A due anni dalla riforma Delrio non esiste una sola proposta di legge per lo svolgimento delle elezioni nelle Città metropolitane.
Se ne parla poco, eppure dal primo gennaio 2015, per effetto della legge 56/14, le Città metropolitane sono una realtà. Si tratta di dieci enti territoriali di area vasta coincidenti con i confini delle ex provincie, che hanno importanti compiti, risorse, poteri e competenze. Istituzioni nevralgiche e vitali per le sorti di ampi territori, che nelle intenzioni dei legislatori dovrebbero rappresentare il luogo di elaborazione e applicazione di politiche volte a uno sviluppo, capace di coniugare e valorizzare le potenzialità della metropoli con quelle dell’hinterland.
Per quanto attiene alla realtà della Città metropolitana di Roma Capitale, comprensiva di 121 comuni con oltre 4 milioni e 300mila abitanti complessivi, nonostante sia stato costituito il Consiglio metropolitano (composto da 24 membri, eletti dai sindaci e dai consiglieri comunali della ex Provincia in data 5 ottobre 2014), da oltre un anno e mezzo dal suo insediamento formale si registra una istituzione fantasma. Non pervenuta.

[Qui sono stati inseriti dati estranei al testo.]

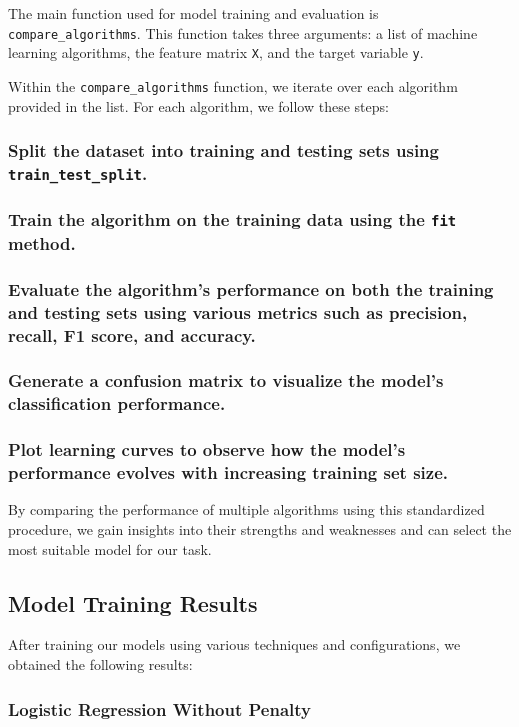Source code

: \documentclass[conference]{IEEEtran}
\begin{document}
The main function used for model training and evaluation is \texttt{compare\_algorithms}. This function takes three arguments: a list of machine learning algorithms, the feature matrix \texttt{X}, and the target variable \texttt{y}.

Within the \texttt{compare\_algorithms} function, we iterate over each algorithm provided in the list. For each algorithm, we follow these steps:

\subsubsection{Split the dataset into training and testing sets using \texttt{train\_test\_split}.}
\subsubsection{Train the algorithm on the training data using the \texttt{fit} method.}
\subsubsection{Evaluate the algorithm's performance on both the training and testing sets using various metrics such as precision, recall, F1 score, and accuracy.}
\subsubsection{Generate a confusion matrix to visualize the model's classification performance.}
\subsubsection{Plot learning curves to observe how the model's performance evolves with increasing training set size.}

By comparing the performance of multiple algorithms using this standardized procedure, we gain insights into their strengths and weaknesses and can select the most suitable model for our task.

\subsection{Model Training Results}

After training our models using various techniques and configurations, we obtained the following results:

\subsubsection{Logistic Regression Without Penalty}
\end{document}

Ora però, dopo le recenti elezioni amministrative che hanno interessato il Comune di Roma, nel combinato disposto fra burocrazia e percorsi legislativi incompiuti, si delinea una parabola segnata da aspetti davvero tragicomici se non caricaturali. La legge Delrio sul riordino istituzionale (n. 56/14) al punto 21 afferma: “In caso di rinnovo del Consiglio del comune capoluogo, si procede a nuove elezioni del Consiglio metropolitano entro sessanta giorni dalla proclamazione del sindaco del comune capoluogo”. Al punto successivo recita: “Lo statuto della Città metropolitana può prevedere l’elezione diretta del sindaco e del Consiglio metropolitano, con il sistema elettorale che sarà determinato con legge statale”.
Lo Statuto della Città metropolitana di Roma Capitale, approvato con deliberazione della Conferenza metropolitana il 22 dicembre 2014, all’articolo 16 stabilisce che il sindaco e i consiglieri vengono “eletti a suffragio universale e diretto, secondo il sistema elettorale che sarà determinato con la legge dello Stato”. Quindi dopo 60 giorni dal 22 giugno scorso (data di proclamazione del nuovo sindaco di Roma) dovevano essere indette elezioni, aperte alla partecipazione di tutti i cittadini dei 121 comuni della ex provincia, per eleggere il sindaco e il consiglio della Città metropolitana di Roma Capitale.
Il problema era, ed è, l’assenza della “legge dello Stato” che definisce il sistema elettorale con il quale procedere al voto per il sindaco e il consiglio delle Città metropolitane che prevedono nello Statuto il suffragio universale. E’ un tema che interessa anche le Città metropolitane di Milano e Napoli, segnate da recenti elezioni amministrative e che, analogamente a Roma, prevedono nello Statuto il voto diretto a suffragio universale.
Tutti i sindaci eletti nelle ultime elezioni amministrative di giugno 2016 nei comuni capoluogo delle città metropolitane (Roma, Milano, Napoli, Torino e Bologna), hanno indetto (in qualità di sindaci anche dell’area vasta) elezioni per il rinnovo dei consigli per i primi di ottobre, andando abbondantemente oltre i 60 giorni previsti dalla legge. Ma questo può essere considerato un peccato veniale rispetto a quello commesso dai soli sindaci di Roma, Napoli e Milano, che hanno deciso di bypassare legge e statuti, assumendo impropriamente il ruolo di sindaco delle Città metropolitane e promuovendo, per la formazione del consiglio, elezioni non a suffragio universale, bensì aperte alla eleggibilità e alla partecipazione dei soli sindaci e consiglieri dei comuni compresi nelle aree.
Ovviamente la responsabilità maggiore non può essere imputata a Raggi, De Magistris e Sala, che sono stati costretti a fare l’unica cosa possibile in assenza di una legge dello Stato sulle modalità di elezione diretta del sindaco e del consiglio delle città metropolitane. E’ invece evidente una colpa grave del Parlamento e, soprattutto, del governo Renzi. Un esecutivo che, ad onta della propaganda sulla “velocità dei cambiamenti”, dopo due anni dalla riforma Delrio non ha ancora messo in campo neppure una proposta di legge per lo svolgimento delle elezioni a completamento del “riordino istituzionale”. Originando così una grottesca vicenda portatrice di un’evidente menomazione della democrazia e della partecipazione, impedendo a milioni di cittadini di poter eleggere direttamente i propri rappresentanti in un’importante e nevralgica istituzione territoriale.